Day 3 – Black Mountain Full Moon and Sunrise Hike and the boat home
When my alarm went off about 6.5 hours after I went to bed, I awoke more excited than tired. Two of my favorite experiences in life that hold immeasurable magic:
- Hiking by the light of a full moon
- Summiting mountains for sunrise
Combining the two? The holy grail.
Honestly, I was skeptical that my new friends would actually follow through and wake once their alarms went off. But I was left surprised when I saw headlamps bobbing around their campsite when I emerged from my tent.
At 4:30 am the four of us were on the trail. The wind was nearly non-existent, and the night was surprisingly warm. It was so great to be hiking under such perfect conditions.
When planning this out the night before, I knew that the summit had to be about 3-3.5 miles from our camp in Water Canyon. But I wasn’t exactly sure. The problem I ran into is that I didn’t have any cell service out there to check the exact time of sunrise, and with the time change coming from Colorado, I wasn’t exactly sure what time the sun would rise. So I was working with an educated guess.
I didn’t know what pace everyone would be hiking at, so I guessed a conservative 2 mph with the elevation gain. By my calculations we would get to the summit just in time for sunrise at 6:20am.
Wouldn’t it have been great if I had known sunrise was actually at 7:15? An hour later?

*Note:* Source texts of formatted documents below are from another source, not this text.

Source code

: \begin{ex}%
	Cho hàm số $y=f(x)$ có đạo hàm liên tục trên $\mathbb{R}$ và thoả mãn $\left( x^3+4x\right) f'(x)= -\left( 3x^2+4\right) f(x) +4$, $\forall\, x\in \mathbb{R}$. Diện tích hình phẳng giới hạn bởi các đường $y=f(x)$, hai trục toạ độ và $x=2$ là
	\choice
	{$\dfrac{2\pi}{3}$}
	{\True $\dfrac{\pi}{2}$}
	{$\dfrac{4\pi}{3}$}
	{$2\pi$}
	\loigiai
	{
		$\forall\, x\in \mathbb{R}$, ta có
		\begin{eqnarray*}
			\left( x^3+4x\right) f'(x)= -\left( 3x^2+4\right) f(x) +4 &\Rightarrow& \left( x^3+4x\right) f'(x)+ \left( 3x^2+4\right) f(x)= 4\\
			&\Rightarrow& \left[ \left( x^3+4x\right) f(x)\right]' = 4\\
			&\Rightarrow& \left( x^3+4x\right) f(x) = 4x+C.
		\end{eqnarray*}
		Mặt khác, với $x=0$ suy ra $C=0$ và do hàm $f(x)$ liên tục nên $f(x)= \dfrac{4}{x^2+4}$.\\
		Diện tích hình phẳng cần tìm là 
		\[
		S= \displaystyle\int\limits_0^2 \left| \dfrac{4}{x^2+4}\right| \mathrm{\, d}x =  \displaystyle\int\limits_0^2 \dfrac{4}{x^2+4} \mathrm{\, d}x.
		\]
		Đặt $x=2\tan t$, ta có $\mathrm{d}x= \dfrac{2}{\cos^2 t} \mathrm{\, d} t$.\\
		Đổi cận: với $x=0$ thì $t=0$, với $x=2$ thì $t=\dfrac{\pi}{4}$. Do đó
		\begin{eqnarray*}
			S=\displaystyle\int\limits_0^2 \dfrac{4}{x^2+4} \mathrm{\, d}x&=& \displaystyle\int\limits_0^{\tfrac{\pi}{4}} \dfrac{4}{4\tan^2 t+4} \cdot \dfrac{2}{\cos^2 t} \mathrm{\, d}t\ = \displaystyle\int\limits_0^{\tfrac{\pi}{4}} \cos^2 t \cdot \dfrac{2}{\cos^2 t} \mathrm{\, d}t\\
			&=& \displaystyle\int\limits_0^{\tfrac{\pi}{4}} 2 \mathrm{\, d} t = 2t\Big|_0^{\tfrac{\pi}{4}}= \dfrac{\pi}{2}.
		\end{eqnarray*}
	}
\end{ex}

As we hiked under a blanket of stars, we had no idea we would be arriving at our destination so far ahead of the sun.
The hike left the campground following the Cherry Canyon Trail, and then turned on Telephone Road, a 4wd road, which made for easy and quick hiking in the dark. We took our time, stopping to gawk at the moonlit landscape unfolding around us. The moonlight was truly bright, and as often happens when hiking by the light of a full moon, we were able to turn off our headlamps at a point and hike by moonlight alone.
We arrived at the summit with an hour to spare (unknowingly). As we waited and waited for that first light change on the horizon just before dawn…and it not coming…I realized my err in guessing the time of the sunrise.
Fortunately, my new friends were not bothered by losing an hour of sleep for no good reason, and instead we all just wandered around the summit and ridges in the moonlight gazing across the ocean at the blanket of moonlit fog that moved in shrouding the ocean in all directions, at San Miguel Island and Santa Cruz Island, at the coast of the North American mainland and California, and the silhouettes of the familiar mountains of the Santa Barbara Coastal Range.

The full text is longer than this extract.